PROBLEM TO SOLVE: Drop the pictures from the entries below, then reproduce the rest exactly.

START PROVIDED DATA

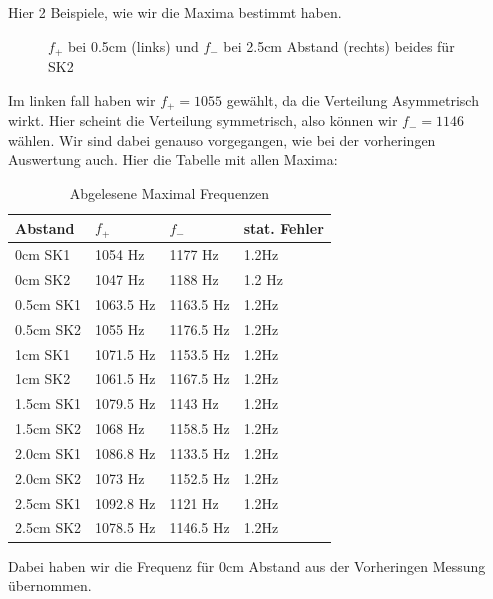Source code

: \documentclass[twoside]{protokoll}
\begin{document}
 
Hier 2 Beispiele, wie wir die Maxima bestimmt haben.
\begin{figure}[H]
    \centering
    \caption{$f_+$ bei 0.5cm (links) und $f_-$ bei 2.5cm Abstand (rechts) beides für SK2}
\end{figure}
Im linken fall haben wir $f_+ = 1055$ gewählt, da die Verteilung Asymmetrisch wirkt.
Hier scheint die Verteilung symmetrisch, also können wir $f_- = 1146$ wählen.
Wir sind dabei genauso vorgegangen, wie bei der vorheringen Auswertung auch.
Hier die Tabelle mit allen Maxima:
\begin{table}[H]
        \centering
        \caption{Abgelesene Maximal Frequenzen}
        \begin{tabularx}{1\textwidth}{X X X X}
            \toprule
            \textbf{Abstand} & \textbf{$f_+$} & \textbf{$f_-$} & \textbf{stat. Fehler} \\
            \midrule

            0cm SK1 &  1054 Hz & 1177 Hz & 1.2Hz \\
            0cm SK2 &  1047 Hz & 1188 Hz & 1.2 Hz\\
            0.5cm SK1 &  1063.5 Hz & 1163.5 Hz & 1.2Hz \\
            0.5cm SK2 &  1055 Hz & 1176.5 Hz & 1.2Hz \\
            1cm SK1 &  1071.5 Hz & 1153.5 Hz & 1.2Hz \\
            1cm SK2 &  1061.5 Hz & 1167.5 Hz & 1.2Hz \\
            1.5cm SK1 &  1079.5 Hz & 1143 Hz & 1.2Hz \\
            1.5cm SK2 &  1068 Hz & 1158.5 Hz & 1.2Hz \\
            2.0cm SK1 &  1086.8 Hz & 1133.5 Hz & 1.2Hz \\
            2.0cm SK2 &  1073 Hz & 1152.5 Hz & 1.2Hz \\
            2.5cm SK1 &  1092.8 Hz & 1121 Hz & 1.2Hz \\
            2.5cm SK2 &  1078.5 Hz & 1146.5 Hz & 1.2Hz \\

            \bottomrule
        \end{tabularx}
        \label{tab:mytable}
    \end{table}
Dabei haben wir die Frequenz für 0cm Abstand aus der Vorheringen Messung übernommen.
\end{document}
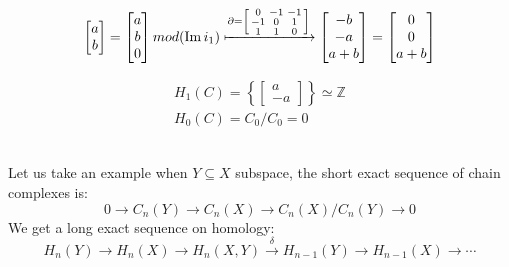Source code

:\documentclass[11pt,a4paper]{report}
\DeclareMathOperator{\Ima}{Im}
\begin{document}
\begin{Ex}
                \begin{align*}
                  \begin{bmatrix}
                    a\\b
                  \end{bmatrix}
                  =
                  \begin{bmatrix}
                    a\\b\\0
                  \end{bmatrix} mod(\Ima i_1) \xmapsto{\partial = \left[\begin{smallmatrix}0&-1&-1\\-1&0&1\\1&1&0\end{smallmatrix}\right]} \begin{bmatrix}
                    -b\\-a\\a+b
                  \end{bmatrix}
                  =
                  \begin{bmatrix}
                    0\\0\\a+b
                  \end{bmatrix}
                \end{align*}

                \begin{align*}
                  H_1(C) = \left\{\begin{bmatrix}a\\-a\end{bmatrix}\right\} \simeq \mathbb{Z} \\
                  H_0(C) = C_0 / C_0 = 0
                \end{align*}
                \\
                \end{Ex}
                Let us take an example when $Y \subseteq X$ subspace, the short exact sequence of chain complexes is: \\
                \[ 
                0 \rightarrow C_n(Y) \rightarrow C_n(X) \rightarrow C_n(X) / C_n(Y) \rightarrow 0
                \] 
                We get a long exact sequence on homology: \\
                \[ H_n(Y) \rightarrow H_n(X) \rightarrow H_n(X, Y) \xrightarrow{\delta} H_{n-1}(Y) \rightarrow H_{n-1}(X) \rightarrow \cdots \]
\end{document}
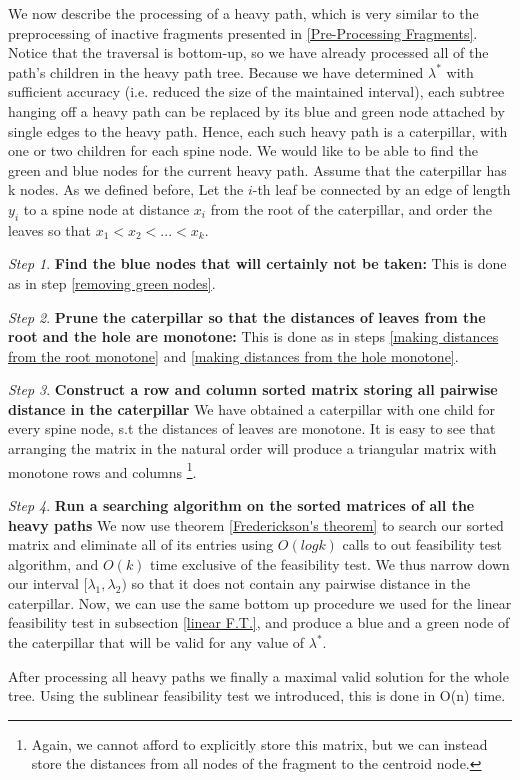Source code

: \documentclass[11pt,a4paper]{article}
\theoremstyle{definition}
\theoremstyle{remark}
\newtheorem{step}{Step}[section]
\begin{document}
We now describe the processing of a heavy path, which is very similar to the preprocessing of inactive fragments presented in \ref{Pre-Processing Fragments}. Notice that the traversal is bottom-up, so we have already processed all of the path's children in the heavy path tree. Because we have determined $\lambda^*$ with sufficient accuracy (i.e. reduced the size of the maintained interval), each subtree hanging off a heavy path can be replaced by its blue and green node attached by single edges to the heavy path. Hence, each such heavy path is a caterpillar, with one or two children for each spine node. We would like to be able to find the green and blue nodes for the current heavy path. %
Assume that the caterpillar has k nodes. As we defined before, Let the $i$-th leaf be connected by an edge of length $y_i$ to a spine node at distance $x_i$ from the root of the caterpillar, and order the leaves so that $x_1 < x_2 < ... < x_k$.

\begin{step}
\textbf{Find the blue nodes that will certainly not be taken:}
This is done as in step \ref{removing green nodes}.
\end{step}
\begin{step}
\textbf{Prune the caterpillar so that the distances of leaves from the root and the hole are monotone:}
This is done as in steps \ref{making distances from the root monotone} and \ref{making distances from the hole monotone}.
\end{step}
\begin{step}
\textbf{Construct a row and column sorted matrix storing all pairwise distance in the caterpillar}
We have obtained a caterpillar with one child for every spine node, s.t the distances of leaves are monotone. It is easy to see that arranging the matrix in the natural order will produce a triangular matrix with monotone rows and columns \footnote{Again, we cannot afford to explicitly store this matrix, but we can instead store the distances from all nodes of the fragment to the centroid node.}. %
\end{step}
\begin{step}
\textbf{Run a searching algorithm on the sorted matrices of all the heavy paths}
We now use theorem \ref{Frederickson's theorem} to search our sorted matrix and eliminate all of its entries using $O(logk)$ calls to out feasibility test algorithm, and $O(k)$ time exclusive of the feasibility test. We thus narrow down our interval $[\lambda_1,\lambda_2)$ so that it does not contain any pairwise distance in the caterpillar. Now, we can use the same bottom up procedure we used for the linear feasibility test in subsection \ref{linear F.T.}, and produce a blue and a green node of the caterpillar that will be valid for any value of $\lambda^*$.  
\end{step}
After processing all heavy paths we finally a maximal valid solution for the whole tree. Using the sublinear feasibility test we introduced, this is done in O(n) time.
\end{document}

END PROVIDED DATA

OUTPUT:
Source code

: \documentclass[twoside]{protokoll}
\begin{document}
 
Hier 2 Beispiele, wie wir die Maxima bestimmt haben.
\begin{figure}[H]
    \centering
    \caption{$f_+$ bei 0.5cm (links) und $f_-$ bei 2.5cm Abstand (rechts) beides für SK2}
\end{figure}
Im linken fall haben wir $f_+ = 1055$ gewählt, da die Verteilung Asymmetrisch wirkt.
Hier scheint die Verteilung symmetrisch, also können wir $f_- = 1146$ wählen.
Wir sind dabei genauso vorgegangen, wie bei der vorheringen Auswertung auch.
Hier die Tabelle mit allen Maxima:
\begin{table}[H]
        \centering
        \caption{Abgelesene Maximal Frequenzen}
        \begin{tabularx}{1\textwidth}{X X X X}
            \toprule
            \textbf{Abstand} & \textbf{$f_+$} & \textbf{$f_-$} & \textbf{stat. Fehler} \\
            \midrule

            0cm SK1 &  1054 Hz & 1177 Hz & 1.2Hz \\
            0cm SK2 &  1047 Hz & 1188 Hz & 1.2 Hz\\
            0.5cm SK1 &  1063.5 Hz & 1163.5 Hz & 1.2Hz \\
            0.5cm SK2 &  1055 Hz & 1176.5 Hz & 1.2Hz \\
            1cm SK1 &  1071.5 Hz & 1153.5 Hz & 1.2Hz \\
            1cm SK2 &  1061.5 Hz & 1167.5 Hz & 1.2Hz \\
            1.5cm SK1 &  1079.5 Hz & 1143 Hz & 1.2Hz \\
            1.5cm SK2 &  1068 Hz & 1158.5 Hz & 1.2Hz \\
            2.0cm SK1 &  1086.8 Hz & 1133.5 Hz & 1.2Hz \\
            2.0cm SK2 &  1073 Hz & 1152.5 Hz & 1.2Hz \\
            2.5cm SK1 &  1092.8 Hz & 1121 Hz & 1.2Hz \\
            2.5cm SK2 &  1078.5 Hz & 1146.5 Hz & 1.2Hz \\

            \bottomrule
        \end{tabularx}
        \label{tab:mytable}
    \end{table}
Dabei haben wir die Frequenz für 0cm Abstand aus der Vorheringen Messung übernommen.
\end{document}
Source code

:\documentclass[11pt,a4paper]{report}
\DeclareMathOperator{\Ima}{Im}
\begin{document}
\begin{Ex}
                \begin{align*}
                  \begin{bmatrix}
                    a\\b
                  \end{bmatrix}
                  =
                  \begin{bmatrix}
                    a\\b\\0
                  \end{bmatrix} mod(\Ima i_1) \xmapsto{\partial = \left[\begin{smallmatrix}0&-1&-1\\-1&0&1\\1&1&0\end{smallmatrix}\right]} \begin{bmatrix}
                    -b\\-a\\a+b
                  \end{bmatrix}
                  =
                  \begin{bmatrix}
                    0\\0\\a+b
                  \end{bmatrix}
                \end{align*}

                \begin{align*}
                  H_1(C) = \left\{\begin{bmatrix}a\\-a\end{bmatrix}\right\} \simeq \mathbb{Z} \\
                  H_0(C) = C_0 / C_0 = 0
                \end{align*}
                \\
                \end{Ex}
                Let us take an example when $Y \subseteq X$ subspace, the short exact sequence of chain complexes is: \\
                \[ 
                0 \rightarrow C_n(Y) \rightarrow C_n(X) \rightarrow C_n(X) / C_n(Y) \rightarrow 0
                \] 
                We get a long exact sequence on homology: \\
                \[ H_n(Y) \rightarrow H_n(X) \rightarrow H_n(X, Y) \xrightarrow{\delta} H_{n-1}(Y) \rightarrow H_{n-1}(X) \rightarrow \cdots \]
\end{document}
Source code

: \documentclass[11pt,a4paper]{article}
\theoremstyle{definition}
\theoremstyle{remark}
\newtheorem{step}{Step}[section]
\begin{document}
We now describe the processing of a heavy path, which is very similar to the preprocessing of inactive fragments presented in \ref{Pre-Processing Fragments}. Notice that the traversal is bottom-up, so we have already processed all of the path's children in the heavy path tree. Because we have determined $\lambda^*$ with sufficient accuracy (i.e. reduced the size of the maintained interval), each subtree hanging off a heavy path can be replaced by its blue and green node attached by single edges to the heavy path. Hence, each such heavy path is a caterpillar, with one or two children for each spine node. We would like to be able to find the green and blue nodes for the current heavy path. %
Assume that the caterpillar has k nodes. As we defined before, Let the $i$-th leaf be connected by an edge of length $y_i$ to a spine node at distance $x_i$ from the root of the caterpillar, and order the leaves so that $x_1 < x_2 < ... < x_k$.

\begin{step}
\textbf{Find the blue nodes that will certainly not be taken:}
This is done as in step \ref{removing green nodes}.
\end{step}
\begin{step}
\textbf{Prune the caterpillar so that the distances of leaves from the root and the hole are monotone:}
This is done as in steps \ref{making distances from the root monotone} and \ref{making distances from the hole monotone}.
\end{step}
\begin{step}
\textbf{Construct a row and column sorted matrix storing all pairwise distance in the caterpillar}
We have obtained a caterpillar with one child for every spine node, s.t the distances of leaves are monotone. It is easy to see that arranging the matrix in the natural order will produce a triangular matrix with monotone rows and columns \footnote{Again, we cannot afford to explicitly store this matrix, but we can instead store the distances from all nodes of the fragment to the centroid node.}. %
\end{step}
\begin{step}
\textbf{Run a searching algorithm on the sorted matrices of all the heavy paths}
We now use theorem \ref{Frederickson's theorem} to search our sorted matrix and eliminate all of its entries using $O(logk)$ calls to out feasibility test algorithm, and $O(k)$ time exclusive of the feasibility test. We thus narrow down our interval $[\lambda_1,\lambda_2)$ so that it does not contain any pairwise distance in the caterpillar. Now, we can use the same bottom up procedure we used for the linear feasibility test in subsection \ref{linear F.T.}, and produce a blue and a green node of the caterpillar that will be valid for any value of $\lambda^*$.  
\end{step}
After processing all heavy paths we finally a maximal valid solution for the whole tree. Using the sublinear feasibility test we introduced, this is done in O(n) time.
\end{document}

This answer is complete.